> **Exercise material**:

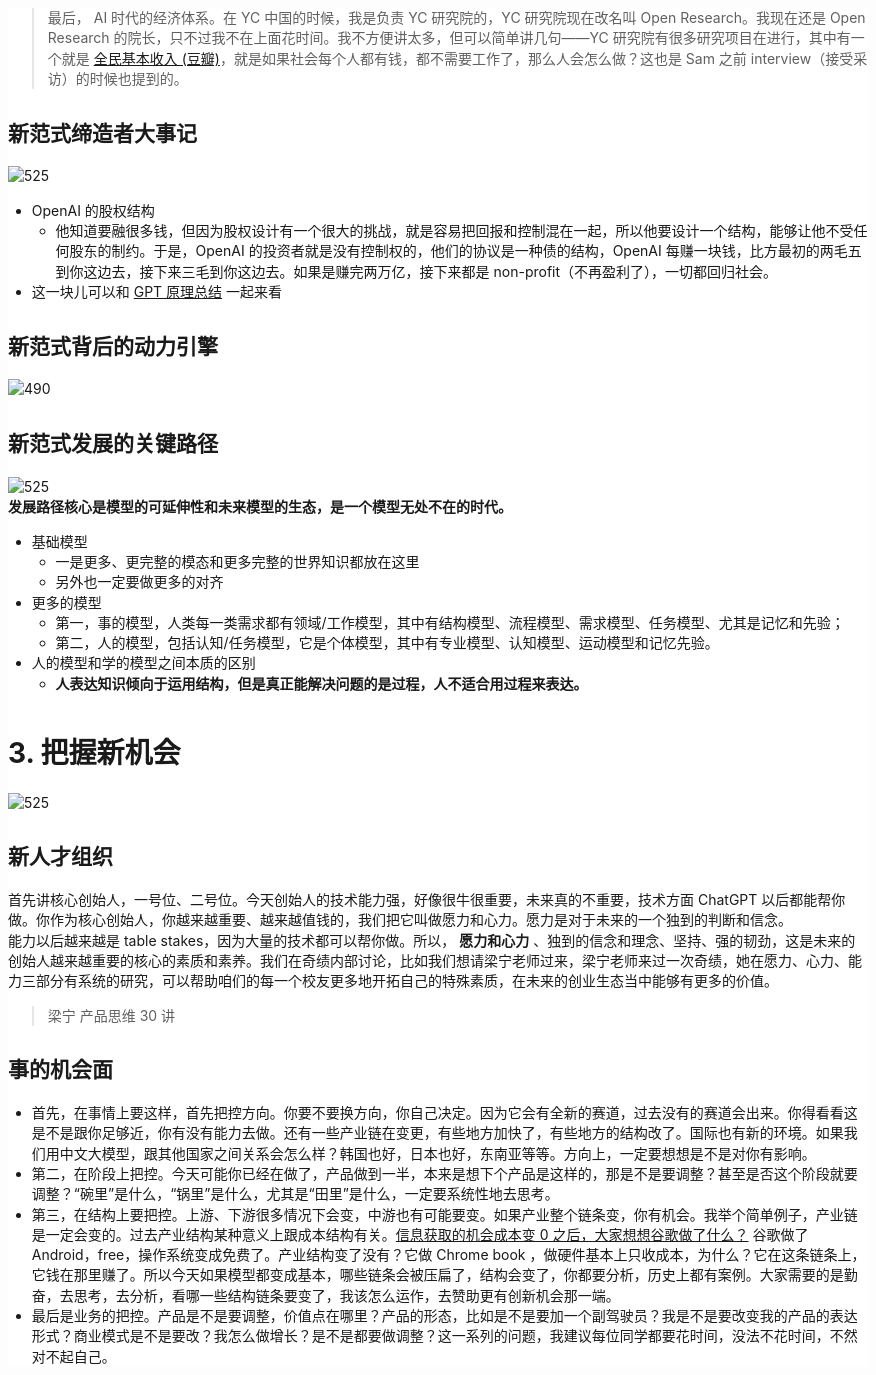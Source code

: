 > 最后， AI 时代的经济体系。在 YC 中国的时候，我是负责 YC 研究院的，YC 研究院现在改名叫 Open Research。我现在还是 Open Research 的院长，只不过我不在上面花时间。我不方便讲太多，但可以简单讲几句——YC 研究院有很多研究项目在进行，其中有一个就是 [全民基本收入 (豆瓣)](https://book.douban.com/subject/35651849/)，就是如果社会每个人都有钱，都不需要工作了，那么人会怎么做？这也是 Sam 之前 interview（接受采访）的时候也提到的。

## 新范式缔造者大事记

![525](../../Attachments/849cbd728f9f2bdb323275d367818df6.png)

- OpenAI 的股权结构  
	- 他知道要融很多钱，但因为股权设计有一个很大的挑战，就是容易把回报和控制混在一起，所以他要设计一个结构，能够让他不受任何股东的制约。于是，OpenAI 的投资者就是没有控制权的，他们的协议是一种债的结构，OpenAI 每赚一块钱，比方最初的两毛五到你这边去，接下来三毛到你这边去。如果是赚完两万亿，接下来都是 non-profit（不再盈利了），一切都回归社会。
- 这一块儿可以和 [GPT 原理总结](GPT%20原理总结.md) 一起来看

## 新范式背后的动力引擎

![490](../../Attachments/e51f5b52588f4b1fb22044d54defc63f.png)

## 新范式发展的关键路径

![525](../../Attachments/6d5fc9ea2619bc35bc60ced6d1d59191.png)  
 **发展路径核心是模型的可延伸性和未来模型的生态，是一个模型无处不在的时代。** 
- 基础模型
	- 一是更多、更完整的模态和更多完整的世界知识都放在这里
	- 另外也一定要做更多的对齐
- 更多的模型
	- 第一，事的模型，人类每一类需求都有领域/工作模型，其中有结构模型、流程模型、需求模型、任务模型、尤其是记忆和先验；​
	- 第二，人的模型，包括认知/任务模型，它是个体模型，其中有专业模型、认知模型、运动模型和记忆先验。
- 人的模型和学的模型之间本质的区别
	- **人表达知识倾向于运用结构，但是真正能解决问题的是过程，人不适合用过程来表达。** 

# 3. 把握新机会

![525](../../Attachments/700a186619be265074ff243783012503.png)

## 新人才组织

首先讲核心创始人，一号位、二号位。今天创始人的技术能力强，好像很牛很重要，未来真的不重要，技术方面 ChatGPT 以后都能帮你做。你作为核心创始人，你越来越重要、越来越值钱的，我们把它叫做愿力和心力。愿力是对于未来的一个独到的判断和信念。  
能力以后越来越是 table stakes，因为大量的技术都可以帮你做。所以， **愿力和心力** 、独到的信念和理念、坚持、强的韧劲，这是未来的创始人越来越重要的核心的素质和素养。我们在奇绩内部讨论，比如我们想请梁宁老师过来，梁宁老师来过一次奇绩，她在愿力、心力、能力三部分有系统的研究，可以帮助咱们的每一个校友更多地开拓自己的特殊素质，在未来的创业生态当中能够有更多的价值。

> 梁宁 产品思维 30 讲

## 事的机会面

- 首先，在事情上要这样，首先把控方向。你要不要换方向，你自己决定。因为它会有全新的赛道，过去没有的赛道会出来。你得看看这是不是跟你足够近，你有没有能力去做。还有一些产业链在变更，有些地方加快了，有些地方的结构改了。国际也有新的环境。如果我们用中文大模型，跟其他国家之间关系会怎么样？韩国也好，日本也好，东南亚等等。方向上，一定要想想是不是对你有影响。​
- 第二，在阶段上把控。今天可能你已经在做了，产品做到一半，本来是想下个产品是这样的，那是不是要调整？甚至是否这个阶段就要调整？“碗里”是什么，“锅里”是什么，尤其是“田里”是什么，一定要系统性地去思考。​
- 第三，在结构上要把控。上游、下游很多情况下会变，中游也有可能要变。如果产业整个链条变，你有机会。我举个简单例子，产业链是一定会变的。过去产业结构某种意义上跟成本结构有关。[信息获取的机会成本变 0 之后，大家想想谷歌做了什么？](#^n4p091) 谷歌做了 Android，free，操作系统变成免费了。产业结构变了没有？它做 Chrome book ，做硬件基本上只收成本，为什么？它在这条链条上，它钱在那里赚了。所以今天如果模型都变成基本，哪些链条会被压扁了，结构会变了，你都要分析，历史上都有案例。大家需要的是勤奋，去思考，去分析，看哪一些结构链条要变了，我该怎么运作，去赞助更有创新机会那一端。​
- 最后是业务的把控。产品是不是要调整，价值点在哪里？产品的形态，比如是不是要加一个副驾驶员？我是不是要改变我的产品的表达形式？商业模式是不是要改？我怎么做增长？是不是都要做调整？这一系列的问题，我建议每位同学都要花时间，没法不花时间，不然对不起自己。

> **Brief**:
You need to copy every entry exactly, taking out only the pictures.

> **Task solution**:
Source code

: > 最后， AI 时代的经济体系。在 YC 中国的时候，我是负责 YC 研究院的，YC 研究院现在改名叫 Open Research。我现在还是 Open Research 的院长，只不过我不在上面花时间。我不方便讲太多，但可以简单讲几句——YC 研究院有很多研究项目在进行，其中有一个就是 [全民基本收入 (豆瓣)](https://book.douban.com/subject/35651849/)，就是如果社会每个人都有钱，都不需要工作了，那么人会怎么做？这也是 Sam 之前 interview（接受采访）的时候也提到的。

## 新范式缔造者大事记

![525](../../Attachments/849cbd728f9f2bdb323275d367818df6.png)

- OpenAI 的股权结构  
	- 他知道要融很多钱，但因为股权设计有一个很大的挑战，就是容易把回报和控制混在一起，所以他要设计一个结构，能够让他不受任何股东的制约。于是，OpenAI 的投资者就是没有控制权的，他们的协议是一种债的结构，OpenAI 每赚一块钱，比方最初的两毛五到你这边去，接下来三毛到你这边去。如果是赚完两万亿，接下来都是 non-profit（不再盈利了），一切都回归社会。
- 这一块儿可以和 [GPT 原理总结](GPT%20原理总结.md) 一起来看

## 新范式背后的动力引擎

![490](../../Attachments/e51f5b52588f4b1fb22044d54defc63f.png)

## 新范式发展的关键路径

![525](../../Attachments/6d5fc9ea2619bc35bc60ced6d1d59191.png)  
 **发展路径核心是模型的可延伸性和未来模型的生态，是一个模型无处不在的时代。** 
- 基础模型
	- 一是更多、更完整的模态和更多完整的世界知识都放在这里
	- 另外也一定要做更多的对齐
- 更多的模型
	- 第一，事的模型，人类每一类需求都有领域/工作模型，其中有结构模型、流程模型、需求模型、任务模型、尤其是记忆和先验；​
	- 第二，人的模型，包括认知/任务模型，它是个体模型，其中有专业模型、认知模型、运动模型和记忆先验。
- 人的模型和学的模型之间本质的区别
	- **人表达知识倾向于运用结构，但是真正能解决问题的是过程，人不适合用过程来表达。** 

# 3. 把握新机会

![525](../../Attachments/700a186619be265074ff243783012503.png)

## 新人才组织

首先讲核心创始人，一号位、二号位。今天创始人的技术能力强，好像很牛很重要，未来真的不重要，技术方面 ChatGPT 以后都能帮你做。你作为核心创始人，你越来越重要、越来越值钱的，我们把它叫做愿力和心力。愿力是对于未来的一个独到的判断和信念。  
能力以后越来越是 table stakes，因为大量的技术都可以帮你做。所以， **愿力和心力** 、独到的信念和理念、坚持、强的韧劲，这是未来的创始人越来越重要的核心的素质和素养。我们在奇绩内部讨论，比如我们想请梁宁老师过来，梁宁老师来过一次奇绩，她在愿力、心力、能力三部分有系统的研究，可以帮助咱们的每一个校友更多地开拓自己的特殊素质，在未来的创业生态当中能够有更多的价值。

> 梁宁 产品思维 30 讲

## 事的机会面

- 首先，在事情上要这样，首先把控方向。你要不要换方向，你自己决定。因为它会有全新的赛道，过去没有的赛道会出来。你得看看这是不是跟你足够近，你有没有能力去做。还有一些产业链在变更，有些地方加快了，有些地方的结构改了。国际也有新的环境。如果我们用中文大模型，跟其他国家之间关系会怎么样？韩国也好，日本也好，东南亚等等。方向上，一定要想想是不是对你有影响。​
- 第二，在阶段上把控。今天可能你已经在做了，产品做到一半，本来是想下个产品是这样的，那是不是要调整？甚至是否这个阶段就要调整？“碗里”是什么，“锅里”是什么，尤其是“田里”是什么，一定要系统性地去思考。​
- 第三，在结构上要把控。上游、下游很多情况下会变，中游也有可能要变。如果产业整个链条变，你有机会。我举个简单例子，产业链是一定会变的。过去产业结构某种意义上跟成本结构有关。[信息获取的机会成本变 0 之后，大家想想谷歌做了什么？](#^n4p091) 谷歌做了 Android，free，操作系统变成免费了。产业结构变了没有？它做 Chrome book ，做硬件基本上只收成本，为什么？它在这条链条上，它钱在那里赚了。所以今天如果模型都变成基本，哪些链条会被压扁了，结构会变了，你都要分析，历史上都有案例。大家需要的是勤奋，去思考，去分析，看哪一些结构链条要变了，我该怎么运作，去赞助更有创新机会那一端。​
- 最后是业务的把控。产品是不是要调整，价值点在哪里？产品的形态，比如是不是要加一个副驾驶员？我是不是要改变我的产品的表达形式？商业模式是不是要改？我怎么做增长？是不是都要做调整？这一系列的问题，我建议每位同学都要花时间，没法不花时间，不然对不起自己。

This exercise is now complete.